Enjolras, mientras caminaba hacia aquel lugar, pasaba en su interior revista a la situación. La gravedad de los acontecimientos era visible. Cuando los hechos, síntomas precursores de una especie de enfermedad social latente, se mueven pesadamente, la menor complicación los atasca. Fenómeno del que salen los derrumbamientos, así como los renacimientos. Enjolras entreveía un luminoso levantamiento bajo los paneles tenebrosos del porvenir. ¿Quién sabe?, tal vez se acercaba el momento. El pueblo recobrando el derecho, ¡qué espectáculo tan hermoso!, la revolución recobrando majestuosamente la posesión de Francia, y diciendo al mundo: «¡La continuación, mañana!». Enjolras sentíase contento. La hoguera calentaba. Había, en aquel preciso instante, una red de polvo de amigos esparcida por París. Componía en su pensamiento, con la elocuencia filosófica y penetrante de Combeferre, el entusiasmo cosmopolita de Feuilly, el verbo de Courfeyrac, la risa de Bahorel, la melancolía de Jean Prouvaire, la ciencia de Joly, los sarcasmos de Bossuet, una especie de chisporroteo eléctrico que surgía por todas partes. Todos a la obra. De seguro que el resultado respondería al esfuerzo. Estaba bien. Esto le hizo pensar en Grantaire. «Vaya —se dijo—, la barrera del Maine me desvía un poco de mi camino. ¿Y si me fuera hacia la casa de Richefeu? Veamos lo que hace Grantaire, y hasta dónde ha llegado».

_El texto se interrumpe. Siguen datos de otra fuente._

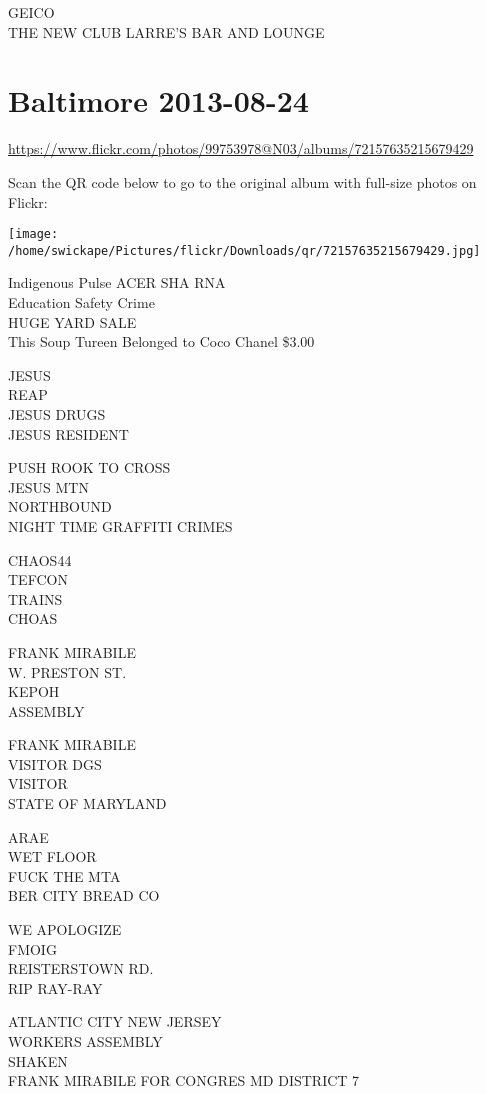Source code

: \documentclass[10pt,letterpaper]{article}
\begin{document}
GEICO\\
THE NEW CLUB LARRE'S BAR AND LOUNGE


\section*{Baltimore 2013-08-24}

\url{https://www.flickr.com/photos/99753978@N03/albums/72157635215679429}

Scan the QR code below to go to the original album with full-size photos on Flickr:

\texttt{[image: /home/swickape/Pictures/flickr/Downloads/qr/72157635215679429.jpg]}


Indigenous Pulse ACER SHA RNA\\
Education Safety Crime\\
HUGE YARD SALE\\
This Soup Tureen Belonged to Coco Chanel \$3.00

JESUS\\
REAP\\
JESUS DRUGS\\
JESUS RESIDENT

PUSH ROOK TO CROSS\\
JESUS MTN\\
NORTHBOUND\\
NIGHT TIME GRAFFITI CRIMES

CHAOS44\\
TEFCON\\
TRAINS\\
CHOAS

FRANK MIRABILE\\
W. PRESTON ST.\\
KEPOH\\
ASSEMBLY

FRANK MIRABILE\\
VISITOR DGS\\
VISITOR\\
STATE OF MARYLAND

ARAE\\
WET FLOOR\\
FUCK THE MTA\\
BER CITY BREAD CO

WE APOLOGIZE\\
FMOIG\\
REISTERSTOWN RD.\\
RIP RAY{-}RAY

ATLANTIC CITY NEW JERSEY\\
WORKERS ASSEMBLY\\
SHAKEN\\
FRANK MIRABILE FOR CONGRES MD DISTRICT 7
\end{document}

Daba la una en el campanario de Vaugirard cuando Enjolras llegó al tugurio de Richefeu. Empujó la puerta, entró, soltó la puerta, que fue a darle en los hombros, cruzó los brazos y miró hacia la sala llena de mesas, de hombres y de humo.

Una voz resonaba en aquella bruma, vivamente interrumpida por otra voz. Era Grantaire dialogando con un adversario.

Grantaire estaba sentado frente a otra figura, a una mesa de mármol Santa Ana, sembrada de garbanzos y constelada de fichas de dominó, golpeando el mármol con el puño, y he aquí lo que Enjolras oyó:

—Doble seis.

—Cuatro.

—¡Puerco!, no tengo más.

—Estás muerto. Dos.

—Seis.

—Tres.

—As.

—Me toca a mí.

—Cuatro puntos.

—Difícilmente.

—A ti te toca.

—He cometido un error enorme.

—Vas bien.

—Quince.

—Siete más.

—Con esto, son veintidós. —Pensando—. ¡Veintidós!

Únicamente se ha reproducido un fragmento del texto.